Encapsulation and Enhanced Phosphate Removal of ZCP@Alg Hydrogels Spheres by ZnCr-LDHs in Situ Growth on Seafoam Oxide Precursor

In recent years, the problem of eutrophication has intensified in lakes and rivers, and the cause is mainly due to the phosphate discharge from human life and production. In order to address excessive emissions of phosphate, a number of phosphate removal methods have been gradually derived. In this paper, metal oxide precursor (CMO) was synthesised by using acid etching solution and calcium salts. The powder adsorbent was synthesised by in situ growth of ZnCr-LDHs nanomaterials on CMO, named as ZCL/CMO. The ZCL/CMO composite was successfully encapsulated within a hydrogel framework comprising sodium alginate (SA) and polyaspartic acid (PASP), with Zr4+ serving as a crosslinking agent, resulting in the formation of ZnCr-LDHs/CMO/PASP@Zr-Alg spherical hydrogel spheres (ZCP@Alg). This approach offers a novel method for the efficient and stable removal of phosphorus from aqueous environments. The ZCP@Alg spherical hydrogel adsorbent was evaluated through scanning electron microscopy (SEM), X-ray diffraction (XRD), and Fourier-transform infrared spectroscopy (FT-IR). The effects of solution pH, adsorption time, initial phosphate concentration, temperature and other anions on phosphate adsorption were executed. The results indicated that the ZCP@Alg adsorbent exhibited high adsorption capacity (219.12 mgP/g) and removal efficiency for phosphate.
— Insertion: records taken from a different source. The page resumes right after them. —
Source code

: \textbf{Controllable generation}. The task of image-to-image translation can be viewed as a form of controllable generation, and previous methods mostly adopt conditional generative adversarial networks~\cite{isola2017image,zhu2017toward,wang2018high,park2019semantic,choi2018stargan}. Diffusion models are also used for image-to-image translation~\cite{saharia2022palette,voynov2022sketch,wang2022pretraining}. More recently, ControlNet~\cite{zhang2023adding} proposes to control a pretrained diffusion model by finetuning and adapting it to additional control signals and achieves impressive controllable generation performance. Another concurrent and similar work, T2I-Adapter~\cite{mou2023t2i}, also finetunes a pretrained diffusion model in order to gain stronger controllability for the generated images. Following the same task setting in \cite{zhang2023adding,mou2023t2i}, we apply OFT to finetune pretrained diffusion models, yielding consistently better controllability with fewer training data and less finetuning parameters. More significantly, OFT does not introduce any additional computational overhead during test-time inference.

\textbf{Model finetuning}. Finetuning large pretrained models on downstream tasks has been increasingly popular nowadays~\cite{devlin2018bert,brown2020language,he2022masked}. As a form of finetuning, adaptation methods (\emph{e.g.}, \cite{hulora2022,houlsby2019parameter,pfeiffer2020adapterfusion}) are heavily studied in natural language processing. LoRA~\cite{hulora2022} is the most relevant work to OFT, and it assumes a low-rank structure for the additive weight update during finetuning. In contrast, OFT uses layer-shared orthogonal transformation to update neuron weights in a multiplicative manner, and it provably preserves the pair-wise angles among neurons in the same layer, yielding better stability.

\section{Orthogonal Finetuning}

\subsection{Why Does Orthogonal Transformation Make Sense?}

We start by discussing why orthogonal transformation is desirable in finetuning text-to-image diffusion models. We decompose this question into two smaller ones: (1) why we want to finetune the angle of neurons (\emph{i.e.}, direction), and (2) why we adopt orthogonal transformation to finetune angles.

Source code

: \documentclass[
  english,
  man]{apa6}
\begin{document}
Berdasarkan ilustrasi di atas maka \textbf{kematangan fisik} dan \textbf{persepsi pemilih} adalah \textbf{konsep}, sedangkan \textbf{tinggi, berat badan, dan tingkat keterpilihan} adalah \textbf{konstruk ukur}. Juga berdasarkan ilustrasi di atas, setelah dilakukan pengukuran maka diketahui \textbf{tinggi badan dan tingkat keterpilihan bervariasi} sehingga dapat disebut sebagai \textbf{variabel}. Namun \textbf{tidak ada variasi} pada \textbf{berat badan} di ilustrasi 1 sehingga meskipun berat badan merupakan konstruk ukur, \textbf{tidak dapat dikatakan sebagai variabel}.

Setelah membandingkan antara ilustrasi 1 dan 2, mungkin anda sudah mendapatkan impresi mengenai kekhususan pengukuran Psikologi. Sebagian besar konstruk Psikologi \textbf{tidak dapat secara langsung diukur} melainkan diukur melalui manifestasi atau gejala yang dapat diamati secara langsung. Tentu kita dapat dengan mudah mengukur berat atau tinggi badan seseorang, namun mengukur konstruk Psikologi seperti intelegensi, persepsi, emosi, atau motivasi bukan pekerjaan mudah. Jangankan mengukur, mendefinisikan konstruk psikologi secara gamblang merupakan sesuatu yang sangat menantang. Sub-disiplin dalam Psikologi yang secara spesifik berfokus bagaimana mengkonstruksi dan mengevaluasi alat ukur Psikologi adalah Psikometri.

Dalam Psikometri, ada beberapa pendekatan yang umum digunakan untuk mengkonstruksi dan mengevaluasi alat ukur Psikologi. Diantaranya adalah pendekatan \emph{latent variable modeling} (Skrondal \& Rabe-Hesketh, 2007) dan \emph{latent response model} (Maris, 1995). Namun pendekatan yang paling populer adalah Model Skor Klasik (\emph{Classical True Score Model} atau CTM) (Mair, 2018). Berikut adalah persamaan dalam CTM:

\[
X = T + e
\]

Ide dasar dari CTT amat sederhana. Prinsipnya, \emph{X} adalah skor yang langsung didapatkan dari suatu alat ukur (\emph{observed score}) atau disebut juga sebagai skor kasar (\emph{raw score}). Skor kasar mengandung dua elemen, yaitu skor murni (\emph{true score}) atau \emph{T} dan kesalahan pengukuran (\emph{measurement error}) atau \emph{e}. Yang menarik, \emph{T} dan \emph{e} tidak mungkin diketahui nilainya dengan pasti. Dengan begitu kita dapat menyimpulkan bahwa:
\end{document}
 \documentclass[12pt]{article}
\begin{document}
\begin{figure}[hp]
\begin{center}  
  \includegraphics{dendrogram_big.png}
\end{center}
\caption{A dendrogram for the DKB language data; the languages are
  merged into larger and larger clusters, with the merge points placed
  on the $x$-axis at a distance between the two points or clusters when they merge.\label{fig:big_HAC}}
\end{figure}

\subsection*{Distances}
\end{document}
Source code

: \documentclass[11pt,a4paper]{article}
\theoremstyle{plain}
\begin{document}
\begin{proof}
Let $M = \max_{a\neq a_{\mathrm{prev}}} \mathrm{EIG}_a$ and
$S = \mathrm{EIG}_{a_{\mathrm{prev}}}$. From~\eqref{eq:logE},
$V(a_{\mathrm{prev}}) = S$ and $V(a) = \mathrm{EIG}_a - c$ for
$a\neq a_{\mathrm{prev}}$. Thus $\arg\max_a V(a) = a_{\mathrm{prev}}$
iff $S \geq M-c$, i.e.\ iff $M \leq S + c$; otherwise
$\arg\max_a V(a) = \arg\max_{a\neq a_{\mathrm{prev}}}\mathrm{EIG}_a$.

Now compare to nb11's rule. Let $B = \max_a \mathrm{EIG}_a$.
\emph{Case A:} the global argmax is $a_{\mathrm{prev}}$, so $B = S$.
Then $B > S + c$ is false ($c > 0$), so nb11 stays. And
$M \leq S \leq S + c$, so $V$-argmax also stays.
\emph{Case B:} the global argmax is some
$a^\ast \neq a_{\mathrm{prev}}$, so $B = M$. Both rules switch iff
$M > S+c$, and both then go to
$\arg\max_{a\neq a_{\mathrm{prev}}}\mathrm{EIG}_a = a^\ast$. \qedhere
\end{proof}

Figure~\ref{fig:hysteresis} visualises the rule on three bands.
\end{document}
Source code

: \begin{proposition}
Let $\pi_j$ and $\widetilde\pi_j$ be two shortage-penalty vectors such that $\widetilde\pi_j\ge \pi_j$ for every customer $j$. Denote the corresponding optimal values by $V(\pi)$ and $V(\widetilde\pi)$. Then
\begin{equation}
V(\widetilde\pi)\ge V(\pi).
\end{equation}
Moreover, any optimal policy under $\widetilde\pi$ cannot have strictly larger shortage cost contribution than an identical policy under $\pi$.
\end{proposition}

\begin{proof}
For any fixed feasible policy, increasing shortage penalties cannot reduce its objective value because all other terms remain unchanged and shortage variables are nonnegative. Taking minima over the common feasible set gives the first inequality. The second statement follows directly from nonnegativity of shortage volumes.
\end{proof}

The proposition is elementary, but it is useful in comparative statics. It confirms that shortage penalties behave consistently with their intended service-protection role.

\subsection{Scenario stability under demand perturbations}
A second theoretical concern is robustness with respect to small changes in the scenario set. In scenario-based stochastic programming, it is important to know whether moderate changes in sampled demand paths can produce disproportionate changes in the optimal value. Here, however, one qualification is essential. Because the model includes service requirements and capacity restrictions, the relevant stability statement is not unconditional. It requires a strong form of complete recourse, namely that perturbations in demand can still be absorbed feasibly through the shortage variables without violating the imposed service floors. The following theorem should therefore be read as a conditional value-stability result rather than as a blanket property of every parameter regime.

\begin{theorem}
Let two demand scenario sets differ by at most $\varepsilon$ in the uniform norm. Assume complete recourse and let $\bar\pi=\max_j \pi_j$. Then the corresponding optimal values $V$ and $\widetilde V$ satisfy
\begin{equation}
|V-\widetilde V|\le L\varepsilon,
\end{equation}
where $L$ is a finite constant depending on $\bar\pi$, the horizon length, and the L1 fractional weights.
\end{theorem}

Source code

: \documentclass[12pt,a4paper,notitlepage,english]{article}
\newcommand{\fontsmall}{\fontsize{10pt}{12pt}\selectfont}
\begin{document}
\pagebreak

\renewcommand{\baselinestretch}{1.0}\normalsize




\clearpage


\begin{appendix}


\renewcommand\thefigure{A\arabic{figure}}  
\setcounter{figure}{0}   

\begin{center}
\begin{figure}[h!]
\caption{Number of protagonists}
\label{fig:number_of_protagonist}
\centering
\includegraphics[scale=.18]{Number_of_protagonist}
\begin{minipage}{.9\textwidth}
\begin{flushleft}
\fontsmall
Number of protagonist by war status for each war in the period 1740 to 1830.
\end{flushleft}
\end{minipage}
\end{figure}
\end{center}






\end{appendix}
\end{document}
Even in the presence of various co-existing ions, the ZCP@Alg adsorbent maintained effective adsorption performance. Furthermore, over 80% of the adsorption capacity was preserved after five cycles of adsorption. The analysis of experimental data indicate that electrostatic attraction, intraparticle diffusion, surface complexation, and anion exchange mechanisms are involved in the phosphorus removal process using ZCP@Alg spherical hydrogel adsorbent. This study presents a novel synthesis method for adsorbents designed to enable waste-to-waste conversion and address the challenges associated with the solid-liquid separation of powdered adsorbents.